Lynn Ruth Miller, author, stand up, story teller

As I approach publication of my novel, I’ve been thinking about some of the people who have helped me to get this far. Friends who have become writers. Friends who have supported and mentored. I thought I’d write a little about some of them.

Where better to start than with Lynn Ruth Miller. I met Lynn Ruth in Edinburgh when my play The Door was on at the Gilded Balloon. This was my first Fringe and Lynn Ruth was a Fringe institution. She enthused over the play, our whole company went to her show, and we’ve been going to see each other’s shows ever since. When we can. When she’s in the country. Because one of the reasons she’s such an inspiration is her work rate. She became a stand up in her 70s, added burlesque a few years later, and is in demand at comedy festivals and Fringes around the globe. She’s now in her eighties, and shows no sign of slowing down. She has a positive view on the second half of life and her current show is entitled ‘Not dead yet’.

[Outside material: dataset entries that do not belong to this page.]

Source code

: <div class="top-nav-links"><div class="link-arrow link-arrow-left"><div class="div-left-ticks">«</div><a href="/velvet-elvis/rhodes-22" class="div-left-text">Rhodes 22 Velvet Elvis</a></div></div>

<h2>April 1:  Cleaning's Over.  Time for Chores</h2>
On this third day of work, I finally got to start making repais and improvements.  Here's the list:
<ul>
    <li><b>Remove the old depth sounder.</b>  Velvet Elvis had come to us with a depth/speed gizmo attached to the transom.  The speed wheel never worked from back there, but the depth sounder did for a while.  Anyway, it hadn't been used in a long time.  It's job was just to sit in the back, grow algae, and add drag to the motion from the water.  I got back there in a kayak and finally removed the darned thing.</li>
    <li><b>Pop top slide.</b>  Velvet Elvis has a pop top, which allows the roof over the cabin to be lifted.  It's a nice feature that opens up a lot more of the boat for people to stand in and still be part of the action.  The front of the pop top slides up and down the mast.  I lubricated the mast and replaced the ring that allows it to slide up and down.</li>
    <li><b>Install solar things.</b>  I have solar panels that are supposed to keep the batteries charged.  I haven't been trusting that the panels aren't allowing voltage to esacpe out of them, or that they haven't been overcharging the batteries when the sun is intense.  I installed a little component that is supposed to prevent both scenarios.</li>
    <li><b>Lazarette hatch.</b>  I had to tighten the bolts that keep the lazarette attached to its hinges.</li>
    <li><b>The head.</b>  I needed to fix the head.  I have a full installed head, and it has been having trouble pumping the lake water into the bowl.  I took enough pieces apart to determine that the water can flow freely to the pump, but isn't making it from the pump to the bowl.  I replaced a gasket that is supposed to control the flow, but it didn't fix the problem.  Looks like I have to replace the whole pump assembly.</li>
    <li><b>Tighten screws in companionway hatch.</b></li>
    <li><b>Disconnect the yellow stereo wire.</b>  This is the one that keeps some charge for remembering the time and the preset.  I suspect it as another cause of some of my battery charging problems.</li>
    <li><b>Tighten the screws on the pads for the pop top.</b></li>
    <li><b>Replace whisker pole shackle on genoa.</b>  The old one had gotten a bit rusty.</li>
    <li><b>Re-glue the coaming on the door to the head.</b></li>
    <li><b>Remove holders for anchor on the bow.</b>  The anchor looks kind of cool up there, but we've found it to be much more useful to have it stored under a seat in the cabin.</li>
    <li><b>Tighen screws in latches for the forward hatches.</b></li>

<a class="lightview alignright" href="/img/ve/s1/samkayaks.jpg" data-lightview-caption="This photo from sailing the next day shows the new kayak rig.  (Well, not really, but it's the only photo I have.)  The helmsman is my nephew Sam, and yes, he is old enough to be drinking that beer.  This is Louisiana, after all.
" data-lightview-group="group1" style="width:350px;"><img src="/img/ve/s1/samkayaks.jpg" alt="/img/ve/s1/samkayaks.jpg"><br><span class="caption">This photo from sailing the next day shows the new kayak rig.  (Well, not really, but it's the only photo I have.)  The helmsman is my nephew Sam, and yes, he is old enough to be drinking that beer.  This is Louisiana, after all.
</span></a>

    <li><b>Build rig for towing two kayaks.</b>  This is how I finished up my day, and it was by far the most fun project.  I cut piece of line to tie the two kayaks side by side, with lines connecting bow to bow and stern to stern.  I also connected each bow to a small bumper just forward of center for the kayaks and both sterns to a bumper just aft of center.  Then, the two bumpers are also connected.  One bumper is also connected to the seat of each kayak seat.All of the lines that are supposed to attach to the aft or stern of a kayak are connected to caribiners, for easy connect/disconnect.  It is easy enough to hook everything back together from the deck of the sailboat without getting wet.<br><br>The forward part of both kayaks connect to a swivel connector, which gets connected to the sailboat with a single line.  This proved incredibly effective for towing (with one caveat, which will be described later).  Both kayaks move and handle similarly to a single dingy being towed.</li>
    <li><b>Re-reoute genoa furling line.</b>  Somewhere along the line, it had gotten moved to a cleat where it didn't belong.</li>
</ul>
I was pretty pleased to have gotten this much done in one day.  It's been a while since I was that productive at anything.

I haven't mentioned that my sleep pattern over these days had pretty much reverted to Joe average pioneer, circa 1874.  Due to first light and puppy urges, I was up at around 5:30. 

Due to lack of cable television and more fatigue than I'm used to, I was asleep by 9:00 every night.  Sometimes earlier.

Before Lynn Ruth took to the stage she was a novelist and artist. I read her novel Starving Hearts, a frank and moving exploration of eating disorders and the weight of familial expectations. (on Amazon if you’re interested – As I started to write my novel, she was a natural to turn to for support. Support which included nagging. ‘ Have you written any more yet?’. ‘Send me the next chapters.’ ‘Why have you done it that way?’ etc. Support which included honest feedback and encouragement.

So, in a week when it feels like we need some inspirations, here’s Lynn Ruth. Encourager, mentor, who treats ageing as an opportunity and is always ready to try new things. Staring a second career as a writer in my fifties I sometimes found the emphasis on young writers discouraging. Now that I’m adding novelist to the job description a few years later it’s good to look at someone like Lynn Ruth who forged a new career at a much older age.

Lynn and I have shared a few reading ideas over the years. Browsing in the Tattered Cover bookshop in Denver I found James Hollis’s ‘Finding meaning in the second half of life’ ( ) and we both found it an inspiration. ‘Set you own agenda’ was a core message, and we’ve both tried to. ‘How to really grow up ‘ was the subtitle. Not sure either of us have managed that.

Tony Earnshaw

One Response to “Inspirations

  • This is such lovely affirmation of what I am trying to do with my life and what I believe we all should do for one another. It is fundamentally wrong to ignore talent when you see it. Because when you do, that gorgeous ability that is trying to flower will wilt. And that is a huge loss to us all. Tony is an amazing chronicler of life as he sees it and his perspective is one we all should think about . Whenever I read anything he writes I am always glad I am alive.